The good die young, Blake thought, watching the dawn flame into vivid, fiery life. Not that Aurora was good. She was cruel and beautiful; she was a splendid, glittering prison taking them with her on her swift, silent flight to extinction.
It was not the way a world should die. The death of a world should come only when the fires of her sun went out. A world should grow old and cold for millennia upon millennia; death should come slowly and quietly like that of an old, old woman. But it would not be so for Aurora; for her death would be quick and violent and she would explode a yellow sun into a nova as she died.
* * *
Two days later they were ready to put X145 to the test. It was similar to the long-past X117 in that the same blue-white diamond swung from the same long thread, but the assembly was of a different form and the steam engine was cold. They had made a battery, a simply storage battery, and X145 would either succeed or fail with the battery's small current.
The tension was far greater than it had ever been at any previous test, and even Cooke had no cheerful smile or remarks. X145 would be the test; if it failed all their labors leading up to it had been to a dead-end. And they would have no time to try another approach.
"I guess we're ready," Cooke said. Blake went to the rheostat that controlled the amount of current and the others grouped about the X145 assembly.
"I'll give it the juice gradually," Blake said. "Although if it as much as quivers at full current, we really will have our drive."

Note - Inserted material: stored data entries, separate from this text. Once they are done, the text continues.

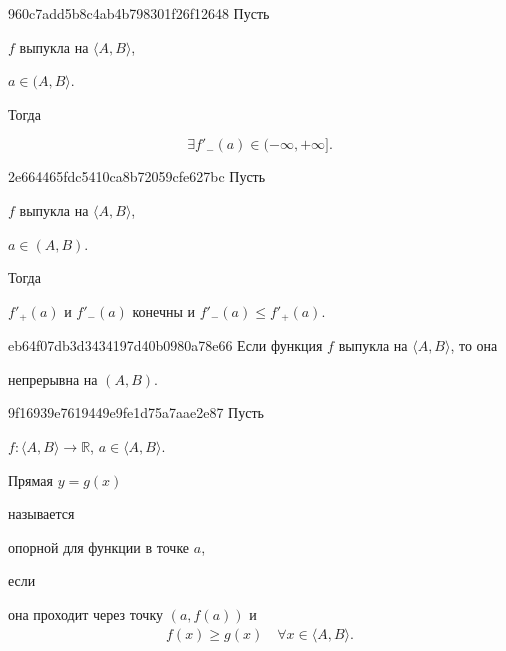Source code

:\begin{note}{960c7add5b8c4ab4b798301f26f12648}
    Пусть \begin{icloze}{3}\( f \) выпукла на \( \langle A, B \rangle  \),\end{icloze} \begin{icloze}{2}\( a \in (A, B \rangle  \).\end{icloze} Тогда
    \begin{icloze}{1}
        \[
            \exists f'_-(a) \in (-\infty, +\infty ].
        \]
    \end{icloze}
\end{note}

\begin{note}{2e664465fdc5410ca8b72059cfe627bc}
    Пусть \begin{icloze}{3}\( f \) выпукла на \( \langle A, B \rangle  \),\end{icloze} \begin{icloze}{2}\( a \in (A, B) \).\end{icloze} Тогда \begin{icloze}{1}\( f'_+ (a) \) и \( f'_- (a) \) конечны и \( f'_- (a) \leqslant f'_+ (a) \).\end{icloze}
\end{note}

\begin{note}{eb64f07db3d3434197d40b0980a78e66}
    Если функция \( f \) выпукла на \( \langle A, B \rangle  \), то она \begin{icloze}{1}непрерывна на \( (A, B) \).\end{icloze}
\end{note}

\begin{note}{9f16939e7619449e9fe1d75a7aae2e87}
    Пусть \begin{icloze}{3}\( f : \langle A, B \rangle \to \mathbb R  \), \( a \in \langle A, B \rangle  \).\end{icloze}
    \begin{icloze}{2}Прямая \( y = g(x) \)\end{icloze} называется \begin{icloze}{1}опорной для функции в точке \( a \),\end{icloze} если
    \begin{icloze}{2}
        она проходит через точку \( (a, f(a)) \) и
        \[
            \begin{gathered}
                f(x) \geqslant g(x) \quad \forall x \in \langle A, B \rangle.
            \end{gathered}
        \]
    \end{icloze}
\end{note}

Blake watched the diamond as he turned the rheostat's knob. He felt the faint click of it as it made first contact, then flinched involuntarily as something cracked like a pistol shot and the diamond, thread and scale vanished. Something clattered to the floor across the room and Lenson's surprised question was cut off by a shout from Cooke: "Look—the scale!"
He ran to where it had fallen and picked it up, holding it for all to see. There was a hole torn through it.
"How much . . . how much power did you give it?" he demanded of Blake.
"Minimum current," Blake replied.
"Minimum current," Wilfred murmured. "Minimum current—and it shot the diamond through the scale!"
The torn scale was passed from hand to hand and the talk it engendered was both voluble and optimistic.
Cooke hurried out after another scale and Blake and Lenson connected another rheostat in series with the first, then added still another when Wilfred gave the results of his calculations on the slide rule.
Cooke returned with the scale, a much larger one, and a block of copper. "Three?" He lifted his eyebrows toward the three rheostats. "If we can budge a pound of copper with full current through three rheostats, then we can lift a thousand ships with our generator."